### Assignment:
Scan the records for lines with the word "Captura", and copy every such line.

### Data provided:
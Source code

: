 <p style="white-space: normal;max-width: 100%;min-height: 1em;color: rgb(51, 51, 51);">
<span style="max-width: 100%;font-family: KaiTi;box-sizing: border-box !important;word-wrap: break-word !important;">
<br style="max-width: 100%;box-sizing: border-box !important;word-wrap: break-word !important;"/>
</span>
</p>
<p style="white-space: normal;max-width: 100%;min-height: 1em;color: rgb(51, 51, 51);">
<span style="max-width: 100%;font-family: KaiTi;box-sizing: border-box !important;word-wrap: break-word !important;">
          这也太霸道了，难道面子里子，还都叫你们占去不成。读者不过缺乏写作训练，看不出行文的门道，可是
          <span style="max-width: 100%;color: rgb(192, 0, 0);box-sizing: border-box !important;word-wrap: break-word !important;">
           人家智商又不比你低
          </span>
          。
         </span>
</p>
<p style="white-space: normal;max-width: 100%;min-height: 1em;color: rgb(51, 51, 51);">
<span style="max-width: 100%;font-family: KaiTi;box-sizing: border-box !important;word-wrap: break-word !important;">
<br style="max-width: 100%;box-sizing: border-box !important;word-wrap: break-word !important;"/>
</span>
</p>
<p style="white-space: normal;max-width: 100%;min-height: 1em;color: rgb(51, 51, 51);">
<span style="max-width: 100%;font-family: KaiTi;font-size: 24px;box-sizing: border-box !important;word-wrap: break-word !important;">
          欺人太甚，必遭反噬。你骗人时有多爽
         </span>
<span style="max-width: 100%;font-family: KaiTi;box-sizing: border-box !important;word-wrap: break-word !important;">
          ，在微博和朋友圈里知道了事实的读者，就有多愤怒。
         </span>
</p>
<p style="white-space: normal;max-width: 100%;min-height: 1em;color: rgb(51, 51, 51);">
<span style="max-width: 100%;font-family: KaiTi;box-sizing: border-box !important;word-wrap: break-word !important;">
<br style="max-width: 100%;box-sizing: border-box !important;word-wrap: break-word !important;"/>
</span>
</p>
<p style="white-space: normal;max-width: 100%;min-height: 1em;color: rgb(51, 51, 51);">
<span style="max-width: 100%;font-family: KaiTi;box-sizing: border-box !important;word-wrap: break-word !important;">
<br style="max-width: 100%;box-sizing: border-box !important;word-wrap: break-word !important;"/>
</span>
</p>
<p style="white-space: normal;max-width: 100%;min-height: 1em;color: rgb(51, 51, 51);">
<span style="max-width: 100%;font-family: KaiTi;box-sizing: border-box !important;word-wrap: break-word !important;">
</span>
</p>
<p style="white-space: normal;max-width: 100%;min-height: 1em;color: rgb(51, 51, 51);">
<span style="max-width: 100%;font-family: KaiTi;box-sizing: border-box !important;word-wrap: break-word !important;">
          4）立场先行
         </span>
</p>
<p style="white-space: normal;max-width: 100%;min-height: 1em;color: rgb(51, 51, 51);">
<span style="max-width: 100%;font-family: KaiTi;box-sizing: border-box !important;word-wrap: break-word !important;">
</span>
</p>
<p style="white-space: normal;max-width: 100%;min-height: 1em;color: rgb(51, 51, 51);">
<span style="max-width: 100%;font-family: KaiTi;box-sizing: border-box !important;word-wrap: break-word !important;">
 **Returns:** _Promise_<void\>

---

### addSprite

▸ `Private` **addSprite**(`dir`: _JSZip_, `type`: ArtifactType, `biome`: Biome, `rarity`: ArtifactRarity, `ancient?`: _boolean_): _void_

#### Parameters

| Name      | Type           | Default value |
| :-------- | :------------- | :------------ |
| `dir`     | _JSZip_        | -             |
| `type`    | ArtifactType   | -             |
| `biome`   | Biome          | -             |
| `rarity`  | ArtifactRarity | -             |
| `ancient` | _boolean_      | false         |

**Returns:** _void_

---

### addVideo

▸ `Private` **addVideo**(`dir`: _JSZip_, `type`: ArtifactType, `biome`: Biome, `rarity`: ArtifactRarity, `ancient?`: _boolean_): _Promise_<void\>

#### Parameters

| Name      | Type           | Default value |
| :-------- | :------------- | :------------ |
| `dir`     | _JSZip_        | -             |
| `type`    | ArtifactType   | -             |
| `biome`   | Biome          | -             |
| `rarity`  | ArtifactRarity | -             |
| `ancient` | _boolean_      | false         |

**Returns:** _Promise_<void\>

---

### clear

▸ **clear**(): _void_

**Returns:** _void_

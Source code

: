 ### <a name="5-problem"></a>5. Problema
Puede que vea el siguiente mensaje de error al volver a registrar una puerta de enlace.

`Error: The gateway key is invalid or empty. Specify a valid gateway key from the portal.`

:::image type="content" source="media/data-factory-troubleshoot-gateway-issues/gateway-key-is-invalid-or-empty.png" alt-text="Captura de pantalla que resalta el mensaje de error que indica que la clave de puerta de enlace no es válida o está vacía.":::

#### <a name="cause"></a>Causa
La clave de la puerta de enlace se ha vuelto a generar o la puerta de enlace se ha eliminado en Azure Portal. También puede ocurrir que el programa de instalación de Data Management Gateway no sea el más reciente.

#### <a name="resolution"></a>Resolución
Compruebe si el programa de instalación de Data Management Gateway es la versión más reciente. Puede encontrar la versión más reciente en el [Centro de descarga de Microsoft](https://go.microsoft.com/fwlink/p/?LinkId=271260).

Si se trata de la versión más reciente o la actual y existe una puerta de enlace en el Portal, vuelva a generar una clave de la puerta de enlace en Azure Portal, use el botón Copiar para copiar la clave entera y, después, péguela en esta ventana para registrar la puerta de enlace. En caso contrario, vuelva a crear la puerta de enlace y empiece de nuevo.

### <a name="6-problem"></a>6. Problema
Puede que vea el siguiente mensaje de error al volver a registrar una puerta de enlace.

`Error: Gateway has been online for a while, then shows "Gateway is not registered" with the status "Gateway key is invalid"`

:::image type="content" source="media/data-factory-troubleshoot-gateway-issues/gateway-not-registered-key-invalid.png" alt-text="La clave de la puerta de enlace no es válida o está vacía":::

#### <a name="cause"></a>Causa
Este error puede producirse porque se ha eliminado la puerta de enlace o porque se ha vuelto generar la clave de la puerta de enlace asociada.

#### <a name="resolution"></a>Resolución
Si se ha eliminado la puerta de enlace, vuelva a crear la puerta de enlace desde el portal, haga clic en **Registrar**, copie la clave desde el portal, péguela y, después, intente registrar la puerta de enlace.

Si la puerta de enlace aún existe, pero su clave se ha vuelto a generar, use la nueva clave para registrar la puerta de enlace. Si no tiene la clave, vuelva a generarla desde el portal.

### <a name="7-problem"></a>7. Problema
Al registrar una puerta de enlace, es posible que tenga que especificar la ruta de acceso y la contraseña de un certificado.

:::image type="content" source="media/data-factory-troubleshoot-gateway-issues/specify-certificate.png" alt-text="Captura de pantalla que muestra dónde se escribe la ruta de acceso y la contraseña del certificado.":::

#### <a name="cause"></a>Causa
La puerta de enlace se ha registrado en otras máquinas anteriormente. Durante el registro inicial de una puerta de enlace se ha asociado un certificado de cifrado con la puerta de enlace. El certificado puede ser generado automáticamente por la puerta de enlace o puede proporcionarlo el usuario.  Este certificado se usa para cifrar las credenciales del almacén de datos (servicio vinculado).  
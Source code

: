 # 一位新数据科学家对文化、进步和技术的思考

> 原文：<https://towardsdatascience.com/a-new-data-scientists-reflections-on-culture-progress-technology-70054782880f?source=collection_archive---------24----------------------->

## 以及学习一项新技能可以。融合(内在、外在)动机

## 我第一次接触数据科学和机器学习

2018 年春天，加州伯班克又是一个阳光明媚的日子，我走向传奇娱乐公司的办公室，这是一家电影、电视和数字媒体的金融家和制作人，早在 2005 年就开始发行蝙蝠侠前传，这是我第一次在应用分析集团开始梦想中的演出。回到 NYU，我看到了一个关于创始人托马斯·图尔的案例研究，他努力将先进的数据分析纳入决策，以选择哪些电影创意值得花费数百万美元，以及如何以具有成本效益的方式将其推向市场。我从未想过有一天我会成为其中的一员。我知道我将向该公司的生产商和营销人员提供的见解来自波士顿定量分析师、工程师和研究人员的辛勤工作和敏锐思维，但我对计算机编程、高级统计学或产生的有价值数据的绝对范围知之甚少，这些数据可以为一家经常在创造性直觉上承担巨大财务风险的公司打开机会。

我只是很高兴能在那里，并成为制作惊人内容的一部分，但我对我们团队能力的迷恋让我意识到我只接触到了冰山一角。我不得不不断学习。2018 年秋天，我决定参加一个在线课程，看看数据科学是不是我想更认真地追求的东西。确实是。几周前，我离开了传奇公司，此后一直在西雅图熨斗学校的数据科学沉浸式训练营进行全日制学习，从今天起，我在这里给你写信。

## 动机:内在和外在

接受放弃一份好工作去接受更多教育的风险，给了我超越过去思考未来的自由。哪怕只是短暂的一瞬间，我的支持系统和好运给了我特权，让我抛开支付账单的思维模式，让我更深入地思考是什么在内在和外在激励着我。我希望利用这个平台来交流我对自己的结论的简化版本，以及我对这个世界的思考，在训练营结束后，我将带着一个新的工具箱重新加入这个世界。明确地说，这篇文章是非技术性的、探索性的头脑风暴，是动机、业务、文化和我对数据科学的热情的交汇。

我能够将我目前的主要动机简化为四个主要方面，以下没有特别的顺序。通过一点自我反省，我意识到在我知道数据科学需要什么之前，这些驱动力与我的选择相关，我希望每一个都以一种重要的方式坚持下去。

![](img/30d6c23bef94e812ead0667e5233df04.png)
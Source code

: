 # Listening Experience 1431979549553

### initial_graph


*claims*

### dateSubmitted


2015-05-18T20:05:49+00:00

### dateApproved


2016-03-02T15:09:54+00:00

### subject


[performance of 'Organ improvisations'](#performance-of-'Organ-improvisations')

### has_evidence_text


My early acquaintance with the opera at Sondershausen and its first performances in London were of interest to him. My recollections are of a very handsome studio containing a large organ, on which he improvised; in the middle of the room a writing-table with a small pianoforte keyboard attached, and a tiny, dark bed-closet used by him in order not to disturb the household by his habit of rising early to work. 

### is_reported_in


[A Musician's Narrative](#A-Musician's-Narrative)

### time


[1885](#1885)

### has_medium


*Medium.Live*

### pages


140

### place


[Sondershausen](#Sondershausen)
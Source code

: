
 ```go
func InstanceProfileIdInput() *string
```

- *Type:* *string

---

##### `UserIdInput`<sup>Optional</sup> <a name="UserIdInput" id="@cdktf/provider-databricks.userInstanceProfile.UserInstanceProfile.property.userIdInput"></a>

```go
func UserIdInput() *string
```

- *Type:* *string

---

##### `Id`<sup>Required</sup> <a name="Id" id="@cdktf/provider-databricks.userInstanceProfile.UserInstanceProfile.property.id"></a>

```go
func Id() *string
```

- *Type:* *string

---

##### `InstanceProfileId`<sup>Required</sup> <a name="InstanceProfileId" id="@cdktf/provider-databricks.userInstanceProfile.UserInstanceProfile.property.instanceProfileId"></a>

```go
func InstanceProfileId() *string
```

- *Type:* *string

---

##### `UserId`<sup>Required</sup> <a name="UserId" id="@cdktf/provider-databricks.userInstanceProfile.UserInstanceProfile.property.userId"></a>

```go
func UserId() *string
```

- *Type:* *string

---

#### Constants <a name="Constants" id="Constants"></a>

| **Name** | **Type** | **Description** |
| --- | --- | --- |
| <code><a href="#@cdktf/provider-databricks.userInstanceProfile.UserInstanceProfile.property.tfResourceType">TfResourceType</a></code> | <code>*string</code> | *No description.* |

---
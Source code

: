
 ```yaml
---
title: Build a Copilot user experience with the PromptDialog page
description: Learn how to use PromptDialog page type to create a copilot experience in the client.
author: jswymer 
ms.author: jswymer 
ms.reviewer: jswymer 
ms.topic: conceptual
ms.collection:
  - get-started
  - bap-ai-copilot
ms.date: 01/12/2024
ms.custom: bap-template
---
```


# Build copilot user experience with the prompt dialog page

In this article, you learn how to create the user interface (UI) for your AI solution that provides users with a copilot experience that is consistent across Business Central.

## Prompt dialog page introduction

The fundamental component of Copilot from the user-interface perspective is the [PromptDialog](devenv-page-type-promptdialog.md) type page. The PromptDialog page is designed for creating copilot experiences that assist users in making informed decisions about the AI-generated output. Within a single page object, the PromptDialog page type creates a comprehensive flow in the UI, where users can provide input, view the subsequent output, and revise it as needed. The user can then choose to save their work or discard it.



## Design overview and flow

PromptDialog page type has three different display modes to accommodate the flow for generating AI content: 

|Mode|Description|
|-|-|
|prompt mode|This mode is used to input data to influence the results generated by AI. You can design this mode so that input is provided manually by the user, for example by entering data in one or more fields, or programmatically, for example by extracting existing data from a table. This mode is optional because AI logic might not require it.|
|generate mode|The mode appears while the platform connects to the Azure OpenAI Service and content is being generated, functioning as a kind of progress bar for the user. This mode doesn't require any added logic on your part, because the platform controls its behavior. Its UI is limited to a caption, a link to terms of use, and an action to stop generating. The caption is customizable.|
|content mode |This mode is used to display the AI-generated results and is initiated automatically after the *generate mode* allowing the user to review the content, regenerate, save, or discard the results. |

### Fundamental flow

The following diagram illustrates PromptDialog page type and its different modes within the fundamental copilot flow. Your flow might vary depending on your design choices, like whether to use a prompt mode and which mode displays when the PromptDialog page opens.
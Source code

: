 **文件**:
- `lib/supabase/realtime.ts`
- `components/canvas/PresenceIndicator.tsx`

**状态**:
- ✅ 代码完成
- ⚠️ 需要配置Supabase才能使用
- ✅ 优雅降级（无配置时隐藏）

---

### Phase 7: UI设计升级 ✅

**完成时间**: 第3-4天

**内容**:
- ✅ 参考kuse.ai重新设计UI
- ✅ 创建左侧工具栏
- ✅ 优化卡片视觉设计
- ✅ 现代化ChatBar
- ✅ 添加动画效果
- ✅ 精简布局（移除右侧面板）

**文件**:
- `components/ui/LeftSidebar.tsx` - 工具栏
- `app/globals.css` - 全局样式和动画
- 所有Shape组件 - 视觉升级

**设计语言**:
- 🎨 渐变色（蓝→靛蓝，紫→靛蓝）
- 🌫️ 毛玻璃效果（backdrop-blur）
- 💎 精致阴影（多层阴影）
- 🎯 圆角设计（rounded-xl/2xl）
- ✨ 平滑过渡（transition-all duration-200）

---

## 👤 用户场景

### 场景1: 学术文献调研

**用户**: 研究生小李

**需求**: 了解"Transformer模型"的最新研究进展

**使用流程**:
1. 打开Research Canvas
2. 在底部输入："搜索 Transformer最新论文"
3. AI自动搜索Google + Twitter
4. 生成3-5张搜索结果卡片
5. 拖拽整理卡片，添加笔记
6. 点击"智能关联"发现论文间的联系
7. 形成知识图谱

### Task output:
:::image type="content" source="media/data-factory-troubleshoot-gateway-issues/gateway-key-is-invalid-or-empty.png" alt-text="Captura de pantalla que resalta el mensaje de error que indica que la clave de puerta de enlace no es válida o está vacía.":::
:::image type="content" source="media/data-factory-troubleshoot-gateway-issues/specify-certificate.png" alt-text="Captura de pantalla que muestra dónde se escribe la ruta de acceso y la contraseña del certificado.":::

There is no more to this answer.